[Stored data]
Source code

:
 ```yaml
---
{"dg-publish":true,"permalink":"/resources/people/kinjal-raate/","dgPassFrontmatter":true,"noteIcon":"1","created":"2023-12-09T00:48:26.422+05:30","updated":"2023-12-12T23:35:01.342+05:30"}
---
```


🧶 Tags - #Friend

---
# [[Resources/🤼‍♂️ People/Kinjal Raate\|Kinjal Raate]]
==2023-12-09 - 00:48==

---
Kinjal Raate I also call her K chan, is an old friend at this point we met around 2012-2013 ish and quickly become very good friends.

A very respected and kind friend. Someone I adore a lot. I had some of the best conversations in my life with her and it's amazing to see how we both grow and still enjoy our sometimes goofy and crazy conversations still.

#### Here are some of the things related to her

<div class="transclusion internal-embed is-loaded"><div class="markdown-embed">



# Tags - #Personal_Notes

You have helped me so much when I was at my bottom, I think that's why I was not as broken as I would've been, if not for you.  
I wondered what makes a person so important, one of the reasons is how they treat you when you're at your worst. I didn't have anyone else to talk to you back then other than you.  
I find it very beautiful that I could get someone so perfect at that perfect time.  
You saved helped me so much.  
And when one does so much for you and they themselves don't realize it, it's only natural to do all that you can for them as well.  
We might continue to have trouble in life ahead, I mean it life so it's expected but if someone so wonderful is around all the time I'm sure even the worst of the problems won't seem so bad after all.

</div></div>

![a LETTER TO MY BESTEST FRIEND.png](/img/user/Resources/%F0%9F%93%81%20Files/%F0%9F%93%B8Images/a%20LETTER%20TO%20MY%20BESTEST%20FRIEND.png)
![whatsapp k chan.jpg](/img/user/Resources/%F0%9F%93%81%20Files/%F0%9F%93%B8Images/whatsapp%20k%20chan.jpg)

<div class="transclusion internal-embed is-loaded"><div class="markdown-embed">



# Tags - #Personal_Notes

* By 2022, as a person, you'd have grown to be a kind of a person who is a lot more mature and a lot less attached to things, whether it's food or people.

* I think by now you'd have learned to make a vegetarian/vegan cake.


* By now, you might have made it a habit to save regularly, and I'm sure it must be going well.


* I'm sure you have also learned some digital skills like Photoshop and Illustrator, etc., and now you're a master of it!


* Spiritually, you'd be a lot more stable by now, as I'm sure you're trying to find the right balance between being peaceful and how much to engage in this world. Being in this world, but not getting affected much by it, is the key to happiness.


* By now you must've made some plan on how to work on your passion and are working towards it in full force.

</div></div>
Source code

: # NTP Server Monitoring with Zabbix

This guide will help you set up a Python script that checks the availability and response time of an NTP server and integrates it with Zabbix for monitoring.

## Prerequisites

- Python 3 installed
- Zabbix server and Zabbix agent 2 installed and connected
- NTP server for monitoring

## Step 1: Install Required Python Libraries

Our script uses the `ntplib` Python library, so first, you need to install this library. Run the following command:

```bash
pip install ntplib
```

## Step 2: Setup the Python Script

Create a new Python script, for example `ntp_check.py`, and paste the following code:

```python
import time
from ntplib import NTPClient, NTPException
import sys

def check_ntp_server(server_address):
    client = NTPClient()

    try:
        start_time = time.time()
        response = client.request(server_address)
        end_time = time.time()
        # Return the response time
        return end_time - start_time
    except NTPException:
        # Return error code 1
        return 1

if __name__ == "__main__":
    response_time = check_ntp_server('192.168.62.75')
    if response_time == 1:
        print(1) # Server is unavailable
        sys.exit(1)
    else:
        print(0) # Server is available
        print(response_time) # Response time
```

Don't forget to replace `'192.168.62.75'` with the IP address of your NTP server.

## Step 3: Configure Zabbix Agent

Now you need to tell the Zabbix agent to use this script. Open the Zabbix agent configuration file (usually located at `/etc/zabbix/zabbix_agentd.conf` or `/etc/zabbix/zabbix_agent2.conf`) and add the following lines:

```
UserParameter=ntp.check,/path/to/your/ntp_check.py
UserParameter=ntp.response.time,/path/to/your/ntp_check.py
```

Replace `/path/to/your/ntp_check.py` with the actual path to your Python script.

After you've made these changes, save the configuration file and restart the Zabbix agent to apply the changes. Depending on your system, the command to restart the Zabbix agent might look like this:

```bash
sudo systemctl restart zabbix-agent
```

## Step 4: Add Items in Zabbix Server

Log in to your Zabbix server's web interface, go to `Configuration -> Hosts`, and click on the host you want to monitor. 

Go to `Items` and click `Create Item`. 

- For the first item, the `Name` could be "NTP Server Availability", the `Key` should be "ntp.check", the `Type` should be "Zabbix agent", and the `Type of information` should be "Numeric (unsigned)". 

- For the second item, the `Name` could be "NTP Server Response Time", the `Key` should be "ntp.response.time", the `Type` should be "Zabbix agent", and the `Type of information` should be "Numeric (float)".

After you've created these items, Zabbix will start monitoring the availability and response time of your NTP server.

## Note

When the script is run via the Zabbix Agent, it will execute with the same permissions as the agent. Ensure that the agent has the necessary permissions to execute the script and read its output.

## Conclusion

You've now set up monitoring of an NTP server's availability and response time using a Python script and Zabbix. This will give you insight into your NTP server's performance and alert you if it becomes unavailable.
...
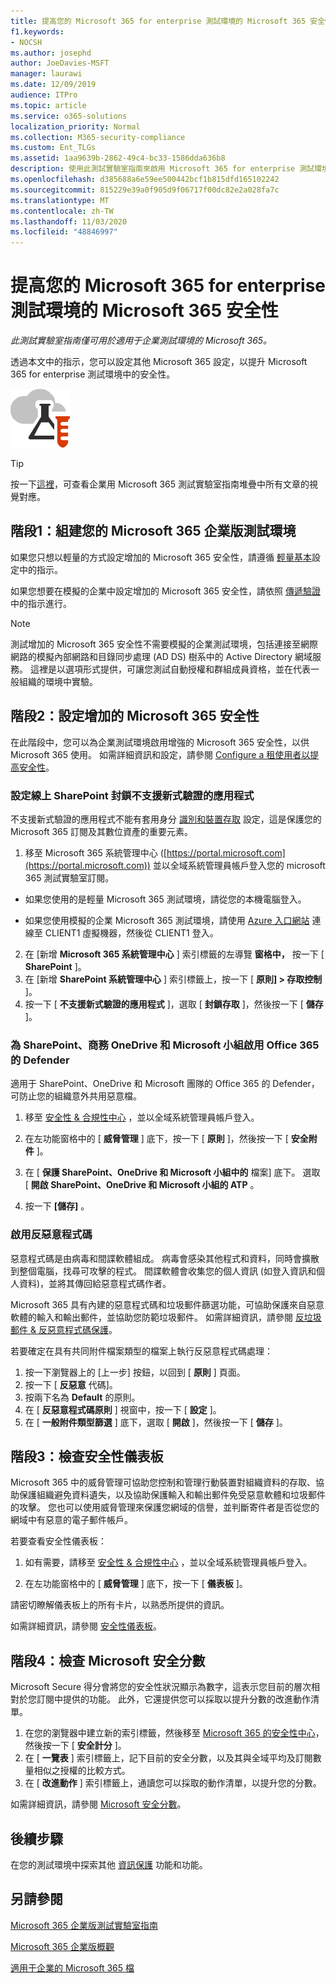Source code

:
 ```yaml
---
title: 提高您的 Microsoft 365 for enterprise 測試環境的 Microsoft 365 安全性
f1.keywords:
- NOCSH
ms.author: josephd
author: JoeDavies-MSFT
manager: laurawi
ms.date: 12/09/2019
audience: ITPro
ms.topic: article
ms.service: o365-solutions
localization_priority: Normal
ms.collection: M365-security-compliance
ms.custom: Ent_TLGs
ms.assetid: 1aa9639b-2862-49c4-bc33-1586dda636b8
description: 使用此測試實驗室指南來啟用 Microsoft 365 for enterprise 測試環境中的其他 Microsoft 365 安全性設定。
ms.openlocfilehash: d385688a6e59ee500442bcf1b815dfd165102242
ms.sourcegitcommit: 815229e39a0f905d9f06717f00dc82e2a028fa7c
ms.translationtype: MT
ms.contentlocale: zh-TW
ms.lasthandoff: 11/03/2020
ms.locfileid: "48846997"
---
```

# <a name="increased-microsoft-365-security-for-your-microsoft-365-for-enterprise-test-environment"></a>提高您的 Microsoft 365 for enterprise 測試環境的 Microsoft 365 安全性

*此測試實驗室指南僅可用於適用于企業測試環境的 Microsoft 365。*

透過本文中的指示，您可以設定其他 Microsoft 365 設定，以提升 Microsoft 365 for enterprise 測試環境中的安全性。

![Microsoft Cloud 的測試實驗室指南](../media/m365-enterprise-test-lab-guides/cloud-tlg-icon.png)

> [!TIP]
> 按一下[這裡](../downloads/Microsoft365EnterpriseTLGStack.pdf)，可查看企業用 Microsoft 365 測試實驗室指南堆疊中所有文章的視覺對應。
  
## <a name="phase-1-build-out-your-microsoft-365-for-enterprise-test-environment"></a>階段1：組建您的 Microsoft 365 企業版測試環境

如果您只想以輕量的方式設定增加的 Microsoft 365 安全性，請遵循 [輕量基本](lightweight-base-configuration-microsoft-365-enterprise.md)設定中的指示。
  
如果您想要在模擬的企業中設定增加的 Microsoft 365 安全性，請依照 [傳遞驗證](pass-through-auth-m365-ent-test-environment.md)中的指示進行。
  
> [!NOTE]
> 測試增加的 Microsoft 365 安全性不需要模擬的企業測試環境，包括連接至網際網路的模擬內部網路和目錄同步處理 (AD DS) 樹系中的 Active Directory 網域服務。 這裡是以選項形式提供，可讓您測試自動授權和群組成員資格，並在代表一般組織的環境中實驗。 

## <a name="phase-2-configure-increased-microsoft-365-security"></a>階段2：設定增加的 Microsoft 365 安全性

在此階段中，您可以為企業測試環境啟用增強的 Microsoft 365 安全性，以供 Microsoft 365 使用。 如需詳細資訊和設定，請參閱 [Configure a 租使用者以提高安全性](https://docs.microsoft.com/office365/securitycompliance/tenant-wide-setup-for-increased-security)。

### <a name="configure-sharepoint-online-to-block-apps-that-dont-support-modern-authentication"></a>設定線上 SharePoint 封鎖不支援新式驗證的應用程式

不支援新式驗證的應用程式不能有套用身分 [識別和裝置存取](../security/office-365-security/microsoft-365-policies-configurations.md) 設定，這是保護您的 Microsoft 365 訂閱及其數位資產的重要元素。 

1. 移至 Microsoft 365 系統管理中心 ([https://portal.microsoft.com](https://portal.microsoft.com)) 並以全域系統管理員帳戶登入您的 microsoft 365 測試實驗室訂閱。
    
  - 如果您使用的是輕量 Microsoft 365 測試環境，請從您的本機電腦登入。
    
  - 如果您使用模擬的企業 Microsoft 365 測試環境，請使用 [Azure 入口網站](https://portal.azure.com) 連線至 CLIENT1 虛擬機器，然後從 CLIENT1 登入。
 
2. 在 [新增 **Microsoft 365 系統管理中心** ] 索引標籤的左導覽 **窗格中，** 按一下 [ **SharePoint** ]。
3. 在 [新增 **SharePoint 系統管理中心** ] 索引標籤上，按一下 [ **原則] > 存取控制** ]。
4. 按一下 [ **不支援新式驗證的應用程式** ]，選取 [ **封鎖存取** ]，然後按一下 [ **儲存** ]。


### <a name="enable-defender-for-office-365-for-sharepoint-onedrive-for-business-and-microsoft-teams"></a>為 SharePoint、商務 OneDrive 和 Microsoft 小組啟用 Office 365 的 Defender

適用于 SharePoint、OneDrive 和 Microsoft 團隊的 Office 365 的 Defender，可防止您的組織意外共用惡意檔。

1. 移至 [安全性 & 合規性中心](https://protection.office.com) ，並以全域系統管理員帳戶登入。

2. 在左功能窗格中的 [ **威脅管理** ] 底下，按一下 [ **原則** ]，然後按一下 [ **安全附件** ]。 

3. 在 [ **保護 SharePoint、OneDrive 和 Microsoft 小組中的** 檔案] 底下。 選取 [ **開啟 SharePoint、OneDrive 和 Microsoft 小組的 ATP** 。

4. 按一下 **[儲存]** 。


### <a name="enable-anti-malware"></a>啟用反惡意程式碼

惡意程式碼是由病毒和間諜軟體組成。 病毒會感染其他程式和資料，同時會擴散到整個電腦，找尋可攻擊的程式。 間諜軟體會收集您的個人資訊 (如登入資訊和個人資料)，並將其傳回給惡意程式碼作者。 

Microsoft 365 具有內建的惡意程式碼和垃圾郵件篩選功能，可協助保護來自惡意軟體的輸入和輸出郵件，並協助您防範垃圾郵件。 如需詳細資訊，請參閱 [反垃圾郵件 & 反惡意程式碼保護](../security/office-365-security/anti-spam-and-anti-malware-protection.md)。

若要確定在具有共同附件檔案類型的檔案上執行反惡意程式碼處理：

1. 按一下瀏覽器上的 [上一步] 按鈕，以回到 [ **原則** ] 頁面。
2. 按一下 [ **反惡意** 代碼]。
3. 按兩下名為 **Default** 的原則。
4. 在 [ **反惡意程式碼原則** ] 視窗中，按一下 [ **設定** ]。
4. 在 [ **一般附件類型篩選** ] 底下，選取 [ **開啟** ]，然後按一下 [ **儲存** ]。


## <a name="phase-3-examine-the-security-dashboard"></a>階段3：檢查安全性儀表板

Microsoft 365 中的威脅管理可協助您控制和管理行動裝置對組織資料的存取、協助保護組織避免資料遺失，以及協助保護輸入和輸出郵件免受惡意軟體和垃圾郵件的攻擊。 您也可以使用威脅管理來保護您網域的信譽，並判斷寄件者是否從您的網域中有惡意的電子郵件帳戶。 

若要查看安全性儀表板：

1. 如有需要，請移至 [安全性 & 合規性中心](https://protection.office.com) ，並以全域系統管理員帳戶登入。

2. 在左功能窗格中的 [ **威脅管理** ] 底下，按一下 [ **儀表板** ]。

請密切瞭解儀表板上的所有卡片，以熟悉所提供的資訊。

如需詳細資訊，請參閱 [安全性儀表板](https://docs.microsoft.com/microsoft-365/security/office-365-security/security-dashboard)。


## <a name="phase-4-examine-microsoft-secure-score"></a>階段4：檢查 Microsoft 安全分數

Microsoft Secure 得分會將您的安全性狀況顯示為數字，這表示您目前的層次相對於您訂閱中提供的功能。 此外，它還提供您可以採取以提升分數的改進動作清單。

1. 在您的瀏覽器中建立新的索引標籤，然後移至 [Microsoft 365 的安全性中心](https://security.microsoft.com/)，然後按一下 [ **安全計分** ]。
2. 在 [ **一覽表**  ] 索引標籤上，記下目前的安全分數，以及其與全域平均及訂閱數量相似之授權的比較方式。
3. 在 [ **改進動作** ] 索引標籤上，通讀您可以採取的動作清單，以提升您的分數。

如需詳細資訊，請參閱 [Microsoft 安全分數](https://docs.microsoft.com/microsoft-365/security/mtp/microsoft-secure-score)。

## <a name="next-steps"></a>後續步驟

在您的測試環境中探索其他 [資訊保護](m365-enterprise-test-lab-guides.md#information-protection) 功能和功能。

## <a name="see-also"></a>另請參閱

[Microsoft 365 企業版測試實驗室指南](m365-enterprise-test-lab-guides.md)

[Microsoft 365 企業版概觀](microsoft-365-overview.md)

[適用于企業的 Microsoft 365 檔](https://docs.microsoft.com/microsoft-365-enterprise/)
--
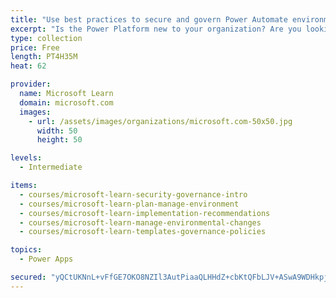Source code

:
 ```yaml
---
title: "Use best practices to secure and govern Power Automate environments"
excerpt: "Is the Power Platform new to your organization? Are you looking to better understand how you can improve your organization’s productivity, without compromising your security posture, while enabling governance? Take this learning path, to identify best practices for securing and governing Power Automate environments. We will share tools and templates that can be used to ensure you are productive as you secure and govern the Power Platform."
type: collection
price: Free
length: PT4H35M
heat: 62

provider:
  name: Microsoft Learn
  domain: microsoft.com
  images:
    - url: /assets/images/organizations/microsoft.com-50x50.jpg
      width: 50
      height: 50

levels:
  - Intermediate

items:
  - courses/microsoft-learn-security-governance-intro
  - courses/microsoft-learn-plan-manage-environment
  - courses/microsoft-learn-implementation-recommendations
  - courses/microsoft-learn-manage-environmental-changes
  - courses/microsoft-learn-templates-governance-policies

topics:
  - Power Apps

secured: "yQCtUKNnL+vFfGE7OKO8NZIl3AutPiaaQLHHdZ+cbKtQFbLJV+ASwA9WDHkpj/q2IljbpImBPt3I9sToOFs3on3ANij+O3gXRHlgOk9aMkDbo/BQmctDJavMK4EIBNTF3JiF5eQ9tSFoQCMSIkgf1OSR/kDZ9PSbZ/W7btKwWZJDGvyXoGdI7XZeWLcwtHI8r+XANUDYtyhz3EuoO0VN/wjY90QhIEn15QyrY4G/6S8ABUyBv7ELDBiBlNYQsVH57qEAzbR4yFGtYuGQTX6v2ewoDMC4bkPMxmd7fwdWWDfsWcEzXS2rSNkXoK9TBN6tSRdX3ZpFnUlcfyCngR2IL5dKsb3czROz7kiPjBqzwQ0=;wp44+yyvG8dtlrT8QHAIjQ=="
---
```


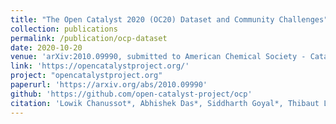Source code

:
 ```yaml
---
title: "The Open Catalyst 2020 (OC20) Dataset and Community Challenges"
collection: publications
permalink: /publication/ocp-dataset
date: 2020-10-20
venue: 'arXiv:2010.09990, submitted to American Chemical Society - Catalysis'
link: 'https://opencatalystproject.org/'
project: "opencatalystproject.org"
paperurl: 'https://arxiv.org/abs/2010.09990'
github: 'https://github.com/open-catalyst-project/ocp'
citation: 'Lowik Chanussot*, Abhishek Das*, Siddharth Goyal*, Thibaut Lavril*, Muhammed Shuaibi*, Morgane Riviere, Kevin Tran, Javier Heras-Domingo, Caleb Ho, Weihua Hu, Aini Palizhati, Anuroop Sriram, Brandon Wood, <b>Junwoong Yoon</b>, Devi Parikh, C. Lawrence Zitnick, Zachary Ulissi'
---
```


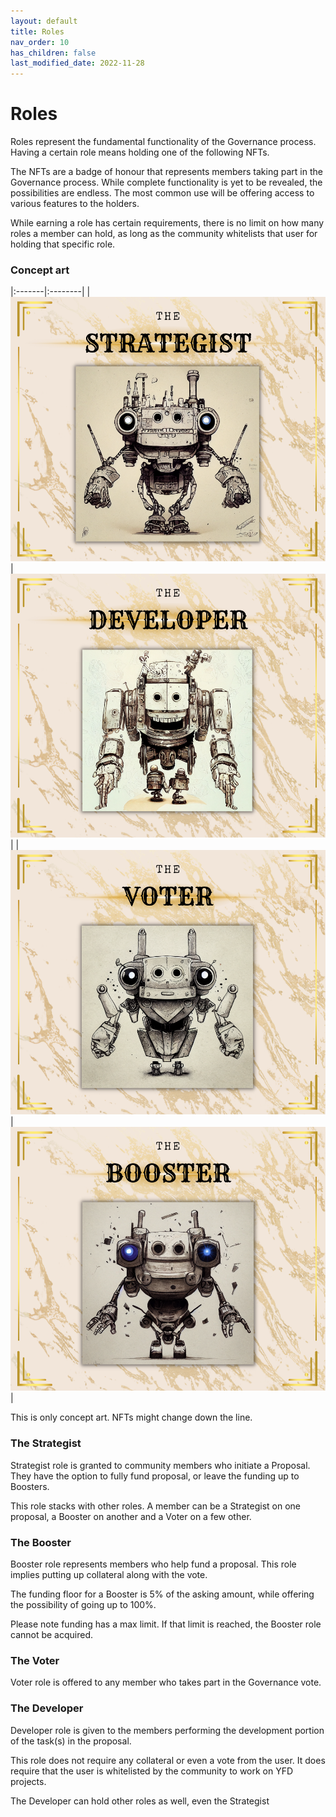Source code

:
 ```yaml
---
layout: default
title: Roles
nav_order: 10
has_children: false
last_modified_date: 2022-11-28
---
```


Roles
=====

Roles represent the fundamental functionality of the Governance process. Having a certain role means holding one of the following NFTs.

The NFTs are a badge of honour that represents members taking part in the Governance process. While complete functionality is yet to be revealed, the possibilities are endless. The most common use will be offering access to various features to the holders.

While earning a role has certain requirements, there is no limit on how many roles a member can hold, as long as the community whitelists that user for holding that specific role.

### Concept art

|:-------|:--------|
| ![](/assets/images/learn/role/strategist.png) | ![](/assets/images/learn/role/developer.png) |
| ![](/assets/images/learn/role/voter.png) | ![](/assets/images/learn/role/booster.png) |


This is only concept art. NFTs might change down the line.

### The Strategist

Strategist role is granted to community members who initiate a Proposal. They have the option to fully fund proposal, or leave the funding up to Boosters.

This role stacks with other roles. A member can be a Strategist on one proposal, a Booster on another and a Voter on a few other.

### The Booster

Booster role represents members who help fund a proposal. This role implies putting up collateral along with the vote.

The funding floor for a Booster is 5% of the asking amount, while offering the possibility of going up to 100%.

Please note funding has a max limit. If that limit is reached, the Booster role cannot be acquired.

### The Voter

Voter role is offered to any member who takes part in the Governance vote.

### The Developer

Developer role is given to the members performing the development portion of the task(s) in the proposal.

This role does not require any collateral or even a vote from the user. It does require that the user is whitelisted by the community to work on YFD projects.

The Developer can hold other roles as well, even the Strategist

**TASK OBJECTIVE:** Set aside each line above that includes the string "protection" and report it.

**EXPECTED OUTPUT:**
1. 移至 [安全性 & 合規性中心](https://protection.office.com) ，並以全域系統管理員帳戶登入。
Microsoft 365 具有內建的惡意程式碼和垃圾郵件篩選功能，可協助保護來自惡意軟體的輸入和輸出郵件，並協助您防範垃圾郵件。 如需詳細資訊，請參閱 [反垃圾郵件 & 反惡意程式碼保護](../security/office-365-security/anti-spam-and-anti-malware-protection.md)。
1. 如有需要，請移至 [安全性 & 合規性中心](https://protection.office.com) ，並以全域系統管理員帳戶登入。
在您的測試環境中探索其他 [資訊保護](m365-enterprise-test-lab-guides.md#information-protection) 功能和功能。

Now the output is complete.